• _GIVEN RECORDS_:

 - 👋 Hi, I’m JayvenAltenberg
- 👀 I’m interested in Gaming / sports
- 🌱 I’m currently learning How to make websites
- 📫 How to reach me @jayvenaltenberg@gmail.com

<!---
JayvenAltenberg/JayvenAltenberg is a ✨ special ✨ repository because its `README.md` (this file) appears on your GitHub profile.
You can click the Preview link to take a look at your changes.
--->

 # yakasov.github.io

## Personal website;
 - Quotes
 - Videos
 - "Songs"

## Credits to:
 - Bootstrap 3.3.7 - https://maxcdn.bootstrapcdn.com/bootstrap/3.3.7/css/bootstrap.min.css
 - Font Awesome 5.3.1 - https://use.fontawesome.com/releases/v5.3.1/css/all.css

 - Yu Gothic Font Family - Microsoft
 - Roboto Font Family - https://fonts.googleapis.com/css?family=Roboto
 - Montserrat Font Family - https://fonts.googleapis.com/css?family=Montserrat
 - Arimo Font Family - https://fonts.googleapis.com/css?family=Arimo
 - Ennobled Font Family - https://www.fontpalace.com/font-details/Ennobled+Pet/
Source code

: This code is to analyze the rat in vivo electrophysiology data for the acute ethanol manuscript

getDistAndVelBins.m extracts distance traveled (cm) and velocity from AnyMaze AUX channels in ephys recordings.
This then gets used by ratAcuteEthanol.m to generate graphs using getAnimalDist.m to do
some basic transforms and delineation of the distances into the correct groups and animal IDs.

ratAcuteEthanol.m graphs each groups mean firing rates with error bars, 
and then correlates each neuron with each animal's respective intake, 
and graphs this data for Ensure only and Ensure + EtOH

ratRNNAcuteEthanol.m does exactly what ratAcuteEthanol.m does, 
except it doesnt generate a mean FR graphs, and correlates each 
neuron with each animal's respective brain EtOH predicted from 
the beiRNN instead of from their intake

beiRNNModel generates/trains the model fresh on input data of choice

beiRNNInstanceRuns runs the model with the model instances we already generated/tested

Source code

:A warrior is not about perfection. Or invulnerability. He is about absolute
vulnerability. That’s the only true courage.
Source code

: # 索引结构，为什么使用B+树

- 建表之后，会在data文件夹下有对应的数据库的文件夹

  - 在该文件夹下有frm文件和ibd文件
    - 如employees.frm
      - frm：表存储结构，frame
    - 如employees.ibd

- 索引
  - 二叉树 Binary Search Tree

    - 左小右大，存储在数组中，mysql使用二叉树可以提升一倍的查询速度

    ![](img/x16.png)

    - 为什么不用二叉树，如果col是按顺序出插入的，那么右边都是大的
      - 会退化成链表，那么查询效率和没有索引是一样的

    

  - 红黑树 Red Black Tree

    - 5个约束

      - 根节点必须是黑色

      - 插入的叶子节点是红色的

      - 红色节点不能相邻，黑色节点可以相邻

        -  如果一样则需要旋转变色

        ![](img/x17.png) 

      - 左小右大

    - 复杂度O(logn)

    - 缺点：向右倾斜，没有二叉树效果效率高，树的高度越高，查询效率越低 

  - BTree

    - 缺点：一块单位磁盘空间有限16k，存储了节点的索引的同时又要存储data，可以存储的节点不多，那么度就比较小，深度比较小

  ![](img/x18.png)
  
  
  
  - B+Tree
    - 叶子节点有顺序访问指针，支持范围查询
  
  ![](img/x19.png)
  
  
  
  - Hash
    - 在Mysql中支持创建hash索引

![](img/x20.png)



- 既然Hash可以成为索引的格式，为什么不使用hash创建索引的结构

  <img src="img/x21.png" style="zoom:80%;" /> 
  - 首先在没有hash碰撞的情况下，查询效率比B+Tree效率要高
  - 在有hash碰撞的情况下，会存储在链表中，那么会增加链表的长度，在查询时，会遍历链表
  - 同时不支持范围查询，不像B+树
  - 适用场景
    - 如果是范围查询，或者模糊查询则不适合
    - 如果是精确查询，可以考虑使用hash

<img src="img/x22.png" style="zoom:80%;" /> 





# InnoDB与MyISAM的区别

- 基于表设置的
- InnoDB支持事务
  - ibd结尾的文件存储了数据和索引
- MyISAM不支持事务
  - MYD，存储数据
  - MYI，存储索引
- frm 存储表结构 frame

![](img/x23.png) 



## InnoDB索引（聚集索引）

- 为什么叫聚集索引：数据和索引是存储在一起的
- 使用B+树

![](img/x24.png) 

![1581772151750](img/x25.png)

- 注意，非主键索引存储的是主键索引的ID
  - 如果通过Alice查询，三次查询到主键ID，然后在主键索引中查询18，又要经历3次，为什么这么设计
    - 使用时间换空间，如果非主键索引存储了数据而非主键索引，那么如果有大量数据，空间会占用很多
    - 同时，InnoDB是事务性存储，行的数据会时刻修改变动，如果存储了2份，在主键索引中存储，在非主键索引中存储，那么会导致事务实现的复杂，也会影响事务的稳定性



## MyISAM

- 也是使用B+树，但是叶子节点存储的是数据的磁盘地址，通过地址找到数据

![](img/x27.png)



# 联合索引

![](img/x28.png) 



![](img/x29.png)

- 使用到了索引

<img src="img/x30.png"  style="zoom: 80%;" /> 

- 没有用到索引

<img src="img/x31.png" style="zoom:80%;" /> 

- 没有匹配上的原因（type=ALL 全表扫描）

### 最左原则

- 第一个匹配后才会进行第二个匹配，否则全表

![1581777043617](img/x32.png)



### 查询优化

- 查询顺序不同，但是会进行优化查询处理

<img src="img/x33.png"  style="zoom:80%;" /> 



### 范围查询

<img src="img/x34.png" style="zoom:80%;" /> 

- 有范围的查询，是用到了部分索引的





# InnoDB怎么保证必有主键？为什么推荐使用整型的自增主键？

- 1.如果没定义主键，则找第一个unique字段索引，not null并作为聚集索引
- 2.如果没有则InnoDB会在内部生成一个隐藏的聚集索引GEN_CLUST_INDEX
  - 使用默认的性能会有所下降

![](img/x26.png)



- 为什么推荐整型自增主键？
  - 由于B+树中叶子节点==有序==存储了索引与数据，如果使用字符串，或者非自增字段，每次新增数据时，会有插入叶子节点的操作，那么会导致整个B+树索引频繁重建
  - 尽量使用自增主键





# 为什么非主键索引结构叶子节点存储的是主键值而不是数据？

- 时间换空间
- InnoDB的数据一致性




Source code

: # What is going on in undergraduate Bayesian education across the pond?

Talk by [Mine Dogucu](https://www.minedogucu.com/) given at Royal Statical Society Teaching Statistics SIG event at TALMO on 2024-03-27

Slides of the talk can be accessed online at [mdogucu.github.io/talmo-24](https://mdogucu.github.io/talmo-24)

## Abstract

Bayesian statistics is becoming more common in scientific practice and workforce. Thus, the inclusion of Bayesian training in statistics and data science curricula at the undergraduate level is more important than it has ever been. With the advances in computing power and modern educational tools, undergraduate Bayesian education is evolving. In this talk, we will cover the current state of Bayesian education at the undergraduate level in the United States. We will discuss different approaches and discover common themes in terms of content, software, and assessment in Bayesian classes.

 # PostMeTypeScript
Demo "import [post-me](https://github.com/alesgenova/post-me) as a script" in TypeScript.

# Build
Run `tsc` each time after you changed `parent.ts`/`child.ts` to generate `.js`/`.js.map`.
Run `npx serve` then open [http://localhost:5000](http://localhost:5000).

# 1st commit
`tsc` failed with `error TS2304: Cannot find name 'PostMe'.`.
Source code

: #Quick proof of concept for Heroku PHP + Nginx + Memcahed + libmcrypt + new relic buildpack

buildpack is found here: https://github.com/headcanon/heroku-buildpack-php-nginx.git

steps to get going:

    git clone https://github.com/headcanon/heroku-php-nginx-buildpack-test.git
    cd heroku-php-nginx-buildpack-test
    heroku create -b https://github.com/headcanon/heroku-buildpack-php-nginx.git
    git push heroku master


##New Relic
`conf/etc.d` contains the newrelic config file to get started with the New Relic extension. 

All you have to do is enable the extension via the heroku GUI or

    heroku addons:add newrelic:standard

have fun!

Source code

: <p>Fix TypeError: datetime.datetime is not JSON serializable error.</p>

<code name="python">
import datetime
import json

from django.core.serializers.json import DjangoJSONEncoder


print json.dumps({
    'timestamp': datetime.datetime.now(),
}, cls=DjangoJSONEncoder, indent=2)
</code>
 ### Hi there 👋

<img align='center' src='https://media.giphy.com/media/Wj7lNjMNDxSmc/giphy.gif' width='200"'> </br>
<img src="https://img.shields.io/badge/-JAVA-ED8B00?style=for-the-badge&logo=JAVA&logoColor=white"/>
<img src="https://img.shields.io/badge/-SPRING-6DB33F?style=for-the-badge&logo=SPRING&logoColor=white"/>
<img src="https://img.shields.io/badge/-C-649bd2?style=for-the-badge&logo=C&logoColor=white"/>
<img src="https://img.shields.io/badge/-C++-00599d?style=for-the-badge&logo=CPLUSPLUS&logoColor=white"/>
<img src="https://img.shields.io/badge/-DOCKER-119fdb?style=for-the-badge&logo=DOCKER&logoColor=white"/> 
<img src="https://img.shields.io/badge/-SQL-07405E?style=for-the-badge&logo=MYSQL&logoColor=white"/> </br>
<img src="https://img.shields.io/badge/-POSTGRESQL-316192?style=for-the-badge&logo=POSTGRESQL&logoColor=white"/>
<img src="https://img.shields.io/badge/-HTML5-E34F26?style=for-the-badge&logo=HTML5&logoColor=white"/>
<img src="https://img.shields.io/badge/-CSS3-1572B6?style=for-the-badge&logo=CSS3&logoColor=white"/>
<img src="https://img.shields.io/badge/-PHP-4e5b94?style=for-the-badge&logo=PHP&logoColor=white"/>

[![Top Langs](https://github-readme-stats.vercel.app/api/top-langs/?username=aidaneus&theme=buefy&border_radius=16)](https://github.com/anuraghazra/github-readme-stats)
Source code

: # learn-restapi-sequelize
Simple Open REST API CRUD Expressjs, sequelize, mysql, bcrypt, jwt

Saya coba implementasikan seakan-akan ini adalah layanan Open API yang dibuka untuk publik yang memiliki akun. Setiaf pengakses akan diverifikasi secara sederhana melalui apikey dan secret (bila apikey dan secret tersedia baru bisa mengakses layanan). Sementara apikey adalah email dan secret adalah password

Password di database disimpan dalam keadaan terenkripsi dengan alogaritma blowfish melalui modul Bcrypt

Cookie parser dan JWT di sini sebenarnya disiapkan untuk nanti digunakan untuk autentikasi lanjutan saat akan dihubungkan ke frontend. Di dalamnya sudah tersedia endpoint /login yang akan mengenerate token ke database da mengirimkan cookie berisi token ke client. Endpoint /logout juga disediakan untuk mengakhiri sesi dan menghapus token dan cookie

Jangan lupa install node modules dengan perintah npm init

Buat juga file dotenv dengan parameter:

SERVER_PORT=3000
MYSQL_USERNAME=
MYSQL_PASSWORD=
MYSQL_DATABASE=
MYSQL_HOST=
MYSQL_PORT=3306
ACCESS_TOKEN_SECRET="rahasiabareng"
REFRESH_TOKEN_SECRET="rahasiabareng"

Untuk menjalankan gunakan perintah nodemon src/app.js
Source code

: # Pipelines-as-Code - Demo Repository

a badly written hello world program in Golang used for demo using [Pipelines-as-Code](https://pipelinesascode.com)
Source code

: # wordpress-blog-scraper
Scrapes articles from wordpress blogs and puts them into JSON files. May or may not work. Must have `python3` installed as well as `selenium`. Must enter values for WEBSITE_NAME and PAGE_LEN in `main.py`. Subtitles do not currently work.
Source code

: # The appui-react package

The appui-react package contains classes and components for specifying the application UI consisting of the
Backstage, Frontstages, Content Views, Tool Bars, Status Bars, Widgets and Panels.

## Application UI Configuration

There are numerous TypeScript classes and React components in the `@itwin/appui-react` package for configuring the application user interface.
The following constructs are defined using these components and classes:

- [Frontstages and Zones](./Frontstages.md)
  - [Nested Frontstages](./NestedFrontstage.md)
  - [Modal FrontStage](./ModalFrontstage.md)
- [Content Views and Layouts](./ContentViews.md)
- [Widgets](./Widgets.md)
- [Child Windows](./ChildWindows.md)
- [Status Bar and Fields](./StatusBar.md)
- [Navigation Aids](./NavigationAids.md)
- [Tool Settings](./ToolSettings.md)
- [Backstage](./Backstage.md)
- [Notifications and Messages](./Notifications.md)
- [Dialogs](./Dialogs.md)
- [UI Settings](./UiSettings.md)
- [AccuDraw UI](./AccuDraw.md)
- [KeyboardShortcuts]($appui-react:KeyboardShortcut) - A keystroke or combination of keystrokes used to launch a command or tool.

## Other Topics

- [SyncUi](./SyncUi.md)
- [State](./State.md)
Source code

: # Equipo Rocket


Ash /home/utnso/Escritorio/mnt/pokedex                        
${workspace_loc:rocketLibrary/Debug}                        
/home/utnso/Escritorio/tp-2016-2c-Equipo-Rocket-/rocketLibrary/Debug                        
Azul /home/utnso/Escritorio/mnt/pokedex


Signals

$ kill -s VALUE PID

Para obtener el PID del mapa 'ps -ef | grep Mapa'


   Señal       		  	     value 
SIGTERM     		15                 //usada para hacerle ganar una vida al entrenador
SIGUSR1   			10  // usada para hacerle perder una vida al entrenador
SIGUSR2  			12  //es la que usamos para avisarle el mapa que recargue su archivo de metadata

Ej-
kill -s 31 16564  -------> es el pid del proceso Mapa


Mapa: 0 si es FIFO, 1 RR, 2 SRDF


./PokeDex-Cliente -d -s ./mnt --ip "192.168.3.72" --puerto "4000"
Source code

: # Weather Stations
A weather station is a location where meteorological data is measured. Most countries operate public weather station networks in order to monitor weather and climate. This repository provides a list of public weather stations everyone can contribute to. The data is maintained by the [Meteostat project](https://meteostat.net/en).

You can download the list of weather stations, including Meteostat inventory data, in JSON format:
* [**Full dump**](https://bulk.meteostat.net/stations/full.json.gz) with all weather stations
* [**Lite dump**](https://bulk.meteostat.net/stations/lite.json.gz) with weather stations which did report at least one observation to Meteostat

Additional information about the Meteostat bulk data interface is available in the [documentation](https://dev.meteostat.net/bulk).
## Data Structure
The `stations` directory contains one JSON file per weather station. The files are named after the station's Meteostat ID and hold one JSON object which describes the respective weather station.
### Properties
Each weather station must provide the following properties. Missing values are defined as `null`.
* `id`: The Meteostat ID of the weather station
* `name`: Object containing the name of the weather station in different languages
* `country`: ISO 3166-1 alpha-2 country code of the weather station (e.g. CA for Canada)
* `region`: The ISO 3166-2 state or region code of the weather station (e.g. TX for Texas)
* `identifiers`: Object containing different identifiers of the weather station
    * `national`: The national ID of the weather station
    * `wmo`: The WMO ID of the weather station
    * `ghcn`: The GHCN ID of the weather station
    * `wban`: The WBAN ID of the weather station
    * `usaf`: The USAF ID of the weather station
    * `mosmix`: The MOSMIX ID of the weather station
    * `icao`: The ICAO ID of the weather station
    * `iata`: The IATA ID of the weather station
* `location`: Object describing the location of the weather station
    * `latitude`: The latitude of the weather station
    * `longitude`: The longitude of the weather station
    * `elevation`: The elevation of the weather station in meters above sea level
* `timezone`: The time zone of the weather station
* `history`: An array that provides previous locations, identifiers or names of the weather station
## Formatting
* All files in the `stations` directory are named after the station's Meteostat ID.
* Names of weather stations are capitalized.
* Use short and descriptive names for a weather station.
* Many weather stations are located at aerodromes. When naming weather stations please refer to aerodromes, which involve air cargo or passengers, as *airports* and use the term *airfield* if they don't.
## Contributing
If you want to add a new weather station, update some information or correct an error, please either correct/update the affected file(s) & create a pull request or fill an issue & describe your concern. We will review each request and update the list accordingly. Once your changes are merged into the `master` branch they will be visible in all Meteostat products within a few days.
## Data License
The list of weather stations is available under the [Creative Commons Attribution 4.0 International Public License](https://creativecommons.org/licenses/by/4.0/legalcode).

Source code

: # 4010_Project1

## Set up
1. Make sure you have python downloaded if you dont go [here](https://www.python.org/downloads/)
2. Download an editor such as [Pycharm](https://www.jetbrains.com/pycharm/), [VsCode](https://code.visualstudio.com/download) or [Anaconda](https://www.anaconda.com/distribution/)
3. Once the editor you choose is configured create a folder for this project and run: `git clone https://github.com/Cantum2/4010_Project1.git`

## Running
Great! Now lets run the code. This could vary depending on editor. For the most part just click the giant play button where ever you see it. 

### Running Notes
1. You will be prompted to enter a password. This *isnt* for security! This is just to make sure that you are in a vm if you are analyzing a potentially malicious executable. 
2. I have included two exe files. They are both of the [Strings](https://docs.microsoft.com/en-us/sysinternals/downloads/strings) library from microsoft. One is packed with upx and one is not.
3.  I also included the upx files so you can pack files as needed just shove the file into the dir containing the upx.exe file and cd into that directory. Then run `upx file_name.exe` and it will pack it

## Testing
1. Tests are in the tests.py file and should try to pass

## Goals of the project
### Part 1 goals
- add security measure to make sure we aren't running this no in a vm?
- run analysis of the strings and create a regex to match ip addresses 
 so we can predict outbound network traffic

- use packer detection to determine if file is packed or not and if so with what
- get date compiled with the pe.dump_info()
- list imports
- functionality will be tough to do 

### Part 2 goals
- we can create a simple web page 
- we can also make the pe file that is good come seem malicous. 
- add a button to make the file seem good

• _YOUR TASK_: Filter the listing above down to the lines that contain the word "seem".

• _ANSWER TO THIS EXERCISE_:
- we can also make the pe file that is good come seem malicous. 
- add a button to make the file seem good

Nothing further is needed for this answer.